Thus, a novel method of producing artificial stones with aluminum residues is obtained, where a waste of aluminum residues is used as a resource to be recycled for producing an artificial stone composite material having a high added value.
On using the present disclosure, an amount of aluminum scrap is collected. An aluminum residues 21 is obtained from a secondary material of the aluminum scrap through a recycling process. The aluminum residues 21 comprises dross and baghouse dust. The dross is crushed and then big pellets in the crushed dross are filtered out to be recycled through a furnace. Small pellets left after filtering out the big pellets are further smashed, grinded and filtered to be added with the baghouse dust to form powder of dross/baghouse dust having uniform granular size. The powder of dross/baghouse dust is dried to be stored. The powder of dross/baghouse dust is then taken out and is added with 33.3˜61.5 wt % of a resin 22 and 0˜3.5 wt % of a defoaming agent 23 according a mix proportion design. Then, 1˜5 wt % of a hardening agent 24 and a promoting agent 25 are added to be stirred for obtaining a slurry mixture. The slurry mixture is poured into a mold to be stayed under a room temperature for hardening. After the mold is released, the hardened slurry mixture is processed through cutting, edge-preparing, stacking and polishing. Thus, an artificial stone composite material 2 of aluminum residues is obtained, where the artificial stone composite material 2 can be an artificial stone of thermosetting resin made into a material of a decoration board, a casting sheet, a laminated plate or a movable partition wall.

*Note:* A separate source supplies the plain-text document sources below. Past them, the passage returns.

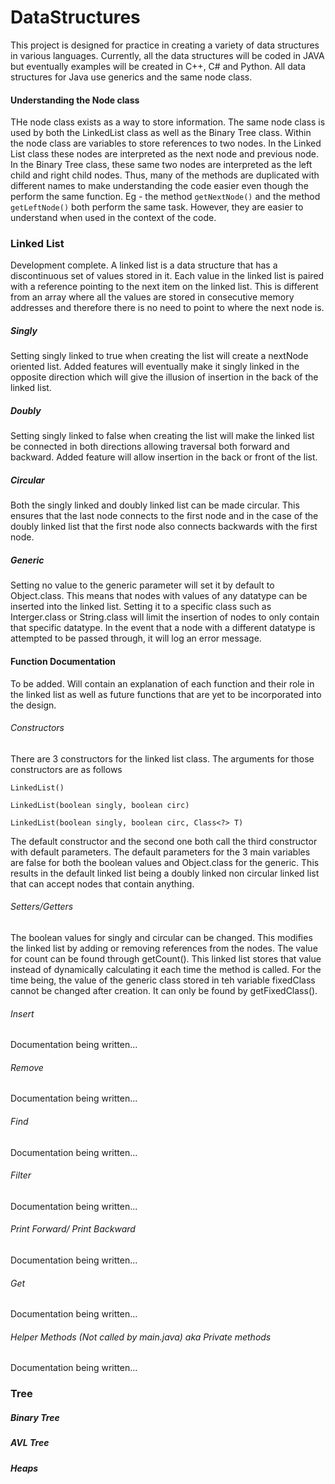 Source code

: # DataStructures

This project is designed for practice in creating a variety of data structures in various languages. Currently, all the data structures will be coded in JAVA but eventually examples will be created in C++, C# and Python. All data structures for Java use generics and the same node class.

#### Understanding the Node class

THe node class exists as a way to store information. The same node class is used by both the LinkedList class as well as the Binary Tree class. Within the node class are variables to store references to two nodes. In the Linked List class these nodes are interpreted as the next node and previous node. In the Binary Tree class, these same two nodes are interpreted as the left child and right child nodes. Thus, many of the methods are duplicated with different names to make understanding the code easier even though the perform the same function. Eg - the method `getNextNode()` and the method `getLeftNode()` both perform the same task. However, they are easier to understand when used in the context of the code.

### Linked List

Development complete.
A linked list is a data structure that has a discontinuous set of values stored in it. Each value in the linked list is paired with a reference pointing to the next item on the linked list. This is different from an array where all the values are stored in consecutive memory addresses and therefore there is no need to point to where the next node is. 

##### Singly

Setting singly linked to true when creating the list will create a nextNode oriented list. Added features will eventually make it singly linked in the opposite direction which will give the illusion of insertion in the back of the linked list.

##### Doubly

Setting singly linked to false when creating the list will make the linked list be connected in both directions allowing traversal both forward and backward. Added feature will allow insertion in the back or front of the list.

##### Circular

Both the singly linked and doubly linked list can be made circular. This ensures that the last node connects to the first node and in the case of the doubly linked list that the first node also connects backwards with the first node.

##### Generic <T>

Setting no value to the generic parameter will set it by default to Object.class. This means that nodes with values of any datatype can be inserted into the linked list. Setting it to a specific class such as Interger.class or String.class will limit the insertion of nodes to only contain that specific datatype. In the event that a node with a different datatype is attempted to be passed through, it will log an error message.

#### Function Documentation

To be added. Will contain an explanation of each function and their role in the linked list as well as future functions that are yet to be incorporated into the design.

###### Constructors
There are 3 constructors for the linked list class. The arguments for those constructors are as follows

`LinkedList()`

`LinkedList(boolean singly, boolean circ)`

`LinkedList(boolean singly, boolean circ, Class<?> T)`

The default constructor and the second one both call the third constructor with default parameters. The default parameters for the 3 main variables are false for both the boolean values and Object.class for the generic. This results in the default linked list being a doubly linked non circular linked list that can accept nodes that contain anything. 

###### Setters/Getters

The boolean values for singly and circular can be changed. This modifies the linked list by adding or removing references from the nodes. The value for count can be found through getCount(). This linked list stores that value instead of dynamically calculating it each time the method is called. For the time being, the value of the generic class <T> stored in teh variable fixedClass cannot be changed after creation. It can only be found by getFixedClass(). 
  
###### Insert

Documentation being written...

###### Remove

Documentation being written...

###### Find

Documentation being written...

###### Filter

Documentation being written...

###### Print Forward/ Print Backward

Documentation being written...

###### Get

Documentation being written...

###### Helper Methods (Not called by main.java) aka Private methods

Documentation being written...

### Tree

##### Binary Tree

##### AVL Tree

##### Heaps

Therein, 1˜20 minutes of a vacuum degassing process can be used to further remove bubbles in the slurry mixture. The secondary material is an old aluminum scrap of aluminum wires; components and castings of car body; aluminum cans; and/or aluminum household appliances. The artificial stone composite material 2 is an object body composed of the aluminum residues 21, the resin 22, the defoaming agent 23, the hardening agent 24 and the promoting agent 25. The aluminum scrap for making the secondary material can be old or wasting materials of aluminum wires; components and castings of car body; aluminum cans; and/or aluminum household appliances. The resin 22 can be an unsaturated polyester resin having a specific gravity between 1.11 g/cm3 and 1.13 g/cm3. The hardening agent 24 can be methyl ethyl ketone peroxide (MEKPO), which can be hardened under a room temperature. The promoting agent 25 can be cobalt octoate having 6% of cobalt, which is a purple red liquid for promoting polymerization.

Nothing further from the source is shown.